Exercise aim: For each line of the data below that holds "CoreException", copy the line.

Top of Information provided

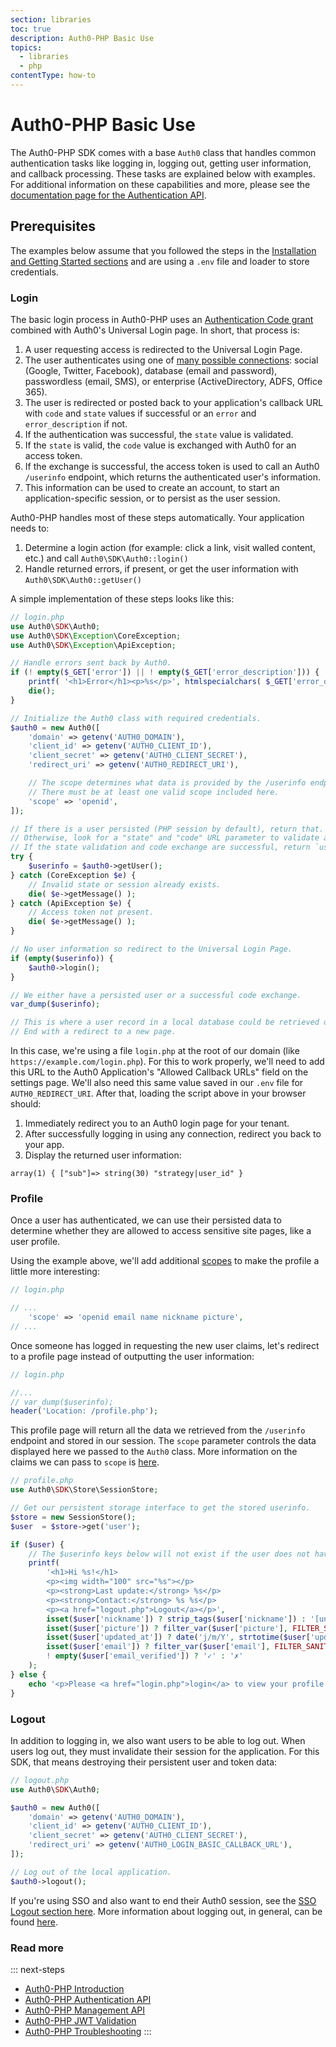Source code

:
 ```yaml
---
section: libraries
toc: true
description: Auth0-PHP Basic Use
topics:
  - libraries
  - php
contentType: how-to
---
```


# Auth0-PHP Basic Use

The Auth0-PHP SDK comes with a base `Auth0` class that handles common authentication tasks like logging in, logging out, getting user information, and callback processing. These tasks are explained below with examples. For additional information on these capabilities and more, please see the [documentation page for the Authentication API](/libraries/auth0-php/authentication-api).

## Prerequisites

The examples below assume that you followed the steps in the [Installation and Getting Started sections](/libraries/auth0-php#installation) and are using a `.env` file and loader to store credentials.

### Login

The basic login process in Auth0-PHP uses an [Authentication Code grant](/api-auth/tutorials/authorization-code-grant) combined with Auth0's Universal Login page. In short, that process is:

1. A user requesting access is redirected to the Universal Login Page.
2. The user authenticates using one of [many possible connections](https://auth0.com/docs/identityproviders): social (Google, Twitter, Facebook), database (email and password), passwordless (email, SMS), or enterprise (ActiveDirectory, ADFS, Office 365).
3. The user is redirected or posted back to your application's callback URL with `code` and `state` values if successful or an `error` and `error_description` if not.
4. If the authentication was successful, the `state` value is validated.
5. If the `state` is valid, the `code` value is exchanged with Auth0 for an access token.
6. If the exchange is successful, the access token is used to call an Auth0 `/userinfo` endpoint, which returns the authenticated user's information.
7. This information can be used to create an account, to start an application-specific session, or to persist as the user session.

Auth0-PHP handles most of these steps automatically. Your application needs to:

1. Determine a login action (for example: click a link, visit walled content, etc.) and call  `Auth0\SDK\Auth0::login()`
2. Handle returned errors, if present, or get the user information with `Auth0\SDK\Auth0::getUser()`

A simple implementation of these steps looks like this:

```php
// login.php
use Auth0\SDK\Auth0;
use Auth0\SDK\Exception\CoreException;
use Auth0\SDK\Exception\ApiException;

// Handle errors sent back by Auth0.
if (! empty($_GET['error']) || ! empty($_GET['error_description'])) {
    printf( '<h1>Error</h1><p>%s</p>', htmlspecialchars( $_GET['error_description'] ) );
    die();
}

// Initialize the Auth0 class with required credentials.
$auth0 = new Auth0([
    'domain' => getenv('AUTH0_DOMAIN'),
    'client_id' => getenv('AUTH0_CLIENT_ID'),
    'client_secret' => getenv('AUTH0_CLIENT_SECRET'),
    'redirect_uri' => getenv('AUTH0_REDIRECT_URI'),

    // The scope determines what data is provided by the /userinfo endpoint.
    // There must be at least one valid scope included here.
    'scope' => 'openid',
]);

// If there is a user persisted (PHP session by default), return that.
// Otherwise, look for a "state" and "code" URL parameter to validate and exchange.
// If the state validation and code exchange are successful, return `userinfo`.
try {
    $userinfo = $auth0->getUser();
} catch (CoreException $e) {
    // Invalid state or session already exists.
    die( $e->getMessage() );
} catch (ApiException $e) {
    // Access token not present.
    die( $e->getMessage() );
}

// No user information so redirect to the Universal Login Page.
if (empty($userinfo)) {
    $auth0->login();
}

// We either have a persisted user or a successful code exchange.
var_dump($userinfo);

// This is where a user record in a local database could be retrieved or created.
// End with a redirect to a new page.
```

In this case, we're using a file `login.php` at the root of our domain (like `https://example.com/login.php`). For this to work properly, we'll need to add this URL to the Auth0 Application's "Allowed Callback URLs" field on the settings page. We'll also need this same value saved in our `.env` file for `AUTH0_REDIRECT_URI`. After that, loading the script above in your browser should:

1. Immediately redirect you to an Auth0 login page for your tenant.
2. After successfully logging in using any connection, redirect you back to your app.
3. Display the returned user information:

```
array(1) { ["sub"]=> string(30) "strategy|user_id" }
```

### Profile

Once a user has authenticated, we can use their persisted data to determine whether they are allowed to access sensitive site pages, like a user profile.

Using the example above, we'll add additional [scopes](/api-auth/tutorials/adoption/scope-custom-claims) to make the profile a little more interesting:

```php
// login.php

// ...
    'scope' => 'openid email name nickname picture',
// ...
```

Once someone has logged in requesting the new user claims, let's redirect to a profile page instead of outputting the user information:


```php
// login.php

//...
// var_dump($userinfo);
header('Location: /profile.php');
```

This profile page will return all the data we retrieved from the `/userinfo` endpoint and stored in our session. The `scope` parameter controls the data displayed here we passed to the `Auth0` class. More information on the claims we can pass to `scope` is [here](/api-auth/tutorials/adoption/scope-custom-claims).


```php
// profile.php
use Auth0\SDK\Store\SessionStore;

// Get our persistent storage interface to get the stored userinfo.
$store = new SessionStore();
$user  = $store->get('user');

if ($user) {
    // The $userinfo keys below will not exist if the user does not have that data.
    printf(
        '<h1>Hi %s!</h1>
        <p><img width="100" src="%s"></p>
        <p><strong>Last update:</strong> %s</p>
        <p><strong>Contact:</strong> %s %s</p>
        <p><a href="logout.php">Logout</a></p>',
        isset($user['nickname']) ? strip_tags($user['nickname']) : '[unknown]',
        isset($user['picture']) ? filter_var($user['picture'], FILTER_SANITIZE_URL) : 'https://gravatar.com/avatar/',
        isset($user['updated_at']) ? date('j/m/Y', strtotime($user['updated_at'])) : '[unknown]',
        isset($user['email']) ? filter_var($user['email'], FILTER_SANITIZE_EMAIL) : '[unknown]',
        ! empty($user['email_verified']) ? '✓' : '✗'
    );
} else {
    echo '<p>Please <a href="login.php">login</a> to view your profile.</p>';
}
```

### Logout

In addition to logging in, we also want users to be able to log out. When users log out, they must invalidate their session for the application. For this SDK, that means destroying their persistent user and token data:

```php
// logout.php
use Auth0\SDK\Auth0;

$auth0 = new Auth0([
    'domain' => getenv('AUTH0_DOMAIN'),
    'client_id' => getenv('AUTH0_CLIENT_ID'),
    'client_secret' => getenv('AUTH0_CLIENT_SECRET'),
    'redirect_uri' => getenv('AUTH0_LOGIN_BASIC_CALLBACK_URL'),
]);

// Log out of the local application.
$auth0->logout();
```

If you're using SSO and also want to end their Auth0 session, see the [SSO Logout section here](/libraries/auth0-php/authentication-api#sso-logout). More information about logging out, in general, can be found [here](/logout).

### Read more

::: next-steps
* [Auth0-PHP Introduction](/libraries/auth0-php)
* [Auth0-PHP Authentication API](/libraries/auth0-php/authentication-api)
* [Auth0-PHP Management API](/libraries/auth0-php/management-api)
* [Auth0-PHP JWT Validation](/libraries/auth0-php/jwt-validation)
* [Auth0-PHP Troubleshooting](/libraries/auth0-php/troubleshooting)
:::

Bottom of Information provided

Solution for this task:
use Auth0\SDK\Exception\CoreException;
} catch (CoreException $e) {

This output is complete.